Mais alors, qu’allons-nous faire, maintenant que l’espoir de cette occupation n’est plus ? L’espace d’un instant, pendant ces quelques jours, nous avions pourtant cru « qu’un autre monde était possible ».

Heureusement, cette dernière proposition, oubliable à plein d’égards, laisse sur nos palais le goût qui permet d’oublier et donne la force de continuer. Au milieu de l’élégant je-m’en-foutisme auquel le metteur en scène nous a habitué, plane certaines saveurs qu’il semble aujourd’hui être le seul à savoir si bien cuisiner. En premier lieu d’abord, celle de l’absurde. L’absurdité de la lutte contre l’oubli, contre la mort, contre la fin et contre tout ce qui nous empêche. Ainsi s’évertue une actrice à apprendre par cœur toutes les chansons que les passants de la rue de la Roquette ont dans la tête, pendant qu’une autre ne cesse de ressasser l’histoire qu’elle n’a pas eue ; celle qui aurait pu lui donner un fils. Enième tentative d’illustration du Saudade portugais ? Certainement pas. Injonction d’espérance fantastique, plutôt. Car “à force d’imaginer l’enfant qu’elle n’a jamais eu, elle (l’actrice) reçoit une lettre de lui”. Folie du Théâtre. De nos histoires oubliées. Leçon de vie.

Vient ensuite la force intrinsèque du texte, qui fait de cet artiste plus qu’un simple conteur d’histoires et l’inscrit parmi ceux qui aujourd’hui participent à un autre Théâtre. Après les bites qui volent, les fesses qui claquent et les seins qui ballottent, c’est un théâtre purement textuel à l’intelligence fondamentalement dramaturgique que Tiago Rodrigues propose ici. Entre métadiscours, présent, passé et avenir, cette histoire du futur de l’occupation que nous vivons aujourd’hui à La Bastille offre non seulement une possibilité de réfléchir sur l’imbrication du présent du Théâtre avec celui de nos vies, mais nous permet aussi de ressortir regonflés par l’espérance acquise.
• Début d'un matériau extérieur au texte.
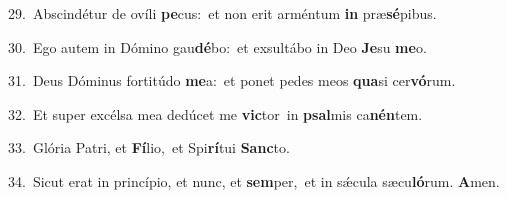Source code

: {\numbfont\textcolor{\numbcolor}{29.}}~Abscindétur de ovíli \textbf{pe}\-cus:~\star et non erit arméntum \textbf{in} præ\-\textbf{sé}\-pibus.\par
{\numbfont\textcolor{\numbcolor}{30.}}~Ego autem in Dómino gau\-\textbf{dé}\-bo:~\star et exsultábo in Deo \textbf{Je}\-su \textbf{me}\-o.\par
{\numbfont\textcolor{\numbcolor}{31.}}~Deus Dóminus fortitúdo \textbf{me}\-a:~\star et ponet pedes meos \textbf{qua}\-si cer\-\textbf{vó}\-rum.\par
{\numbfont\textcolor{\numbcolor}{32.}}~Et super excélsa mea dedúcet me \textbf{vic}\-tor~\star in \textbf{psal}\-mis ca\-\textbf{nén}\-tem.\par
{\numbfont\textcolor{\numbcolor}{33.}}~Glória Patri, et \textbf{Fí}\-lio,~\star et Spi\-\textbf{rí}\-tui \textbf{Sanc}\-to.\par
{\numbfont\textcolor{\numbcolor}{34.}}~Sicut erat in princípio, et nunc, et \textbf{sem}\-per,~\star et in sǽcula sæcu\-\textbf{ló}\-rum. \textbf{A}\-men.\par
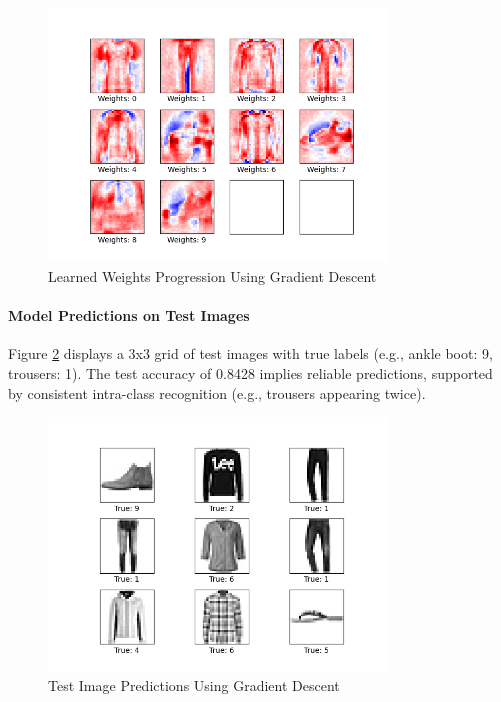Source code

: \documentclass{article}
\begin{document}
\begin{figure}[H]
    \centering
    \includegraphics[width=0.8\textwidth]{assets/q2/gradient_descent/weights_50_epochs.png}
    \caption{Learned Weights Progression Using Gradient Descent}
    \label{fig:gd_weights}
\end{figure}

\paragraph{Model Predictions on Test Images}

Figure \ref{fig:gd_images} displays a 3x3 grid of test images with true labels (e.g., ankle boot: 9, trousers: 1). The test accuracy of 0.8428 implies reliable predictions, supported by consistent intra-class recognition (e.g., trousers appearing twice).

\begin{figure}[H]
    \centering
    \includegraphics[width=0.8\textwidth]{assets/q2/gradient_descent/images_50_epochs.png}
    \caption{Test Image Predictions Using Gradient Descent}
    \label{fig:gd_images}
\end{figure}
\end{document}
Regonflés, mais non plus comme de simples militants politiques. Comme les lucioles de Didi-Huberman, le spectateur sort espérant de ce flottement temporel. Présent/Passé/Futur, les temps s’entrechoquent et se brisent sur la digue de la certitude d’une possibilité par l’art et par l’empathie à l’égard de ce que nous vivons. Car oui, le déclinisme n’est que bêtise… Certains de nos combats et idéaux sont encore crédibles, semble-t-il nous dire ! Et pour preuve : l’occupation du Théâtre de La Bastille terminée, tout continue, puisque nous voila projetés en 2036, avec sur la scène cet acteur qui hurle à nos yeux humides “Y A-T-IL DE NOUVEAUX PROJETS ?”.